→ **WHAT TO WORK ON**: Among the following entries, say how many lines contain the word "auth"; the answer is a number and nothing else.

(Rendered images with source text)
- Opening Delimiter -

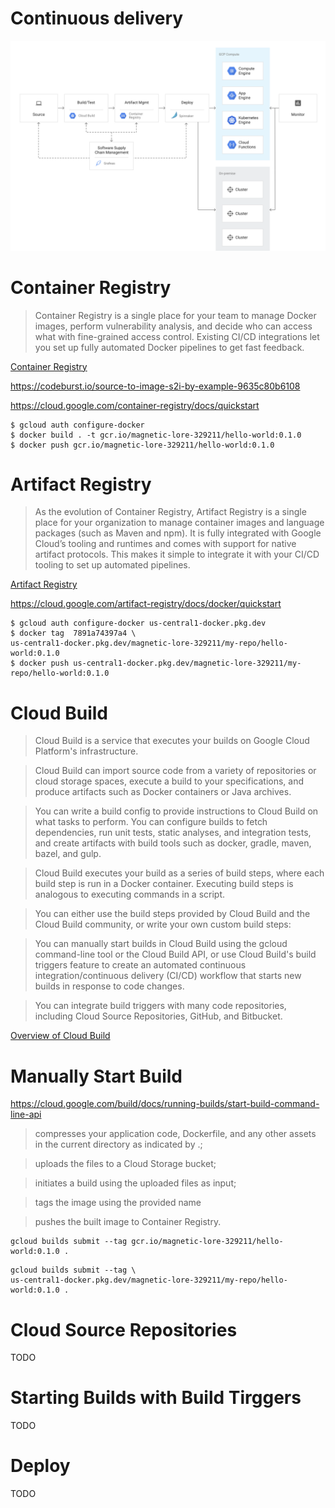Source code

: # Continuous delivery

![Continuous delivery](cd.png)

# Container Registry

> Container Registry is a single place for your team to manage Docker images, perform vulnerability analysis, and decide who can access what with fine-grained access control. Existing CI/CD integrations let you set up fully automated Docker pipelines to get fast feedback.

[Container Registry](https://cloud.google.com/container-registry)

https://codeburst.io/source-to-image-s2i-by-example-9635c80b6108

https://cloud.google.com/container-registry/docs/quickstart

```
$ gcloud auth configure-docker
$ docker build . -t gcr.io/magnetic-lore-329211/hello-world:0.1.0
$ docker push gcr.io/magnetic-lore-329211/hello-world:0.1.0
```

# Artifact Registry

> As the evolution of Container Registry, Artifact Registry is a single place for your organization to manage container images and language packages (such as Maven and npm). It is fully integrated with Google Cloud’s tooling and runtimes and comes with support for native artifact protocols. This makes it simple to integrate it with your CI/CD tooling to set up automated pipelines.

[Artifact Registry](https://cloud.google.com/artifact-registry)

https://cloud.google.com/artifact-registry/docs/docker/quickstart

```
$ gcloud auth configure-docker us-central1-docker.pkg.dev
$ docker tag  7891a74397a4 \
us-central1-docker.pkg.dev/magnetic-lore-329211/my-repo/hello-world:0.1.0
$ docker push us-central1-docker.pkg.dev/magnetic-lore-329211/my-repo/hello-world:0.1.0
```

# Cloud Build

> Cloud Build is a service that executes your builds on Google Cloud Platform's infrastructure.

> Cloud Build can import source code from a variety of repositories or cloud storage spaces, execute a build to your specifications, and produce artifacts such as Docker containers or Java archives.

> You can write a build config to provide instructions to Cloud Build on what tasks to perform. You can configure builds to fetch dependencies, run unit tests, static analyses, and integration tests, and create artifacts with build tools such as docker, gradle, maven, bazel, and gulp.

> Cloud Build executes your build as a series of build steps, where each build step is run in a Docker container. Executing build steps is analogous to executing commands in a script.

> You can either use the build steps provided by Cloud Build and the Cloud Build community, or write your own custom build steps:

> You can manually start builds in Cloud Build using the gcloud command-line tool or the Cloud Build API, or use Cloud Build's build triggers feature to create an automated continuous integration/continuous delivery (CI/CD) workflow that starts new builds in response to code changes.

> You can integrate build triggers with many code repositories, including Cloud Source Repositories, GitHub, and Bitbucket.

[Overview of Cloud Build](https://cloud.google.com/build/docs/overview)

# Manually Start Build

https://cloud.google.com/build/docs/running-builds/start-build-command-line-api

> compresses your application code, Dockerfile, and any other assets in the current directory as indicated by .;

> uploads the files to a Cloud Storage bucket;

> initiates a build using the uploaded files as input;

> tags the image using the provided name

> pushes the built image to Container Registry.

```
gcloud builds submit --tag gcr.io/magnetic-lore-329211/hello-world:0.1.0 .
```

```
gcloud builds submit --tag \
us-central1-docker.pkg.dev/magnetic-lore-329211/my-repo/hello-world:0.1.0 .
```

# Cloud Source Repositories

TODO

# Starting Builds with Build Tirggers

TODO

# Deploy

TODO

- Closing Delimiter -

→ **ANSWER FOR THIS EXERCISE**: 2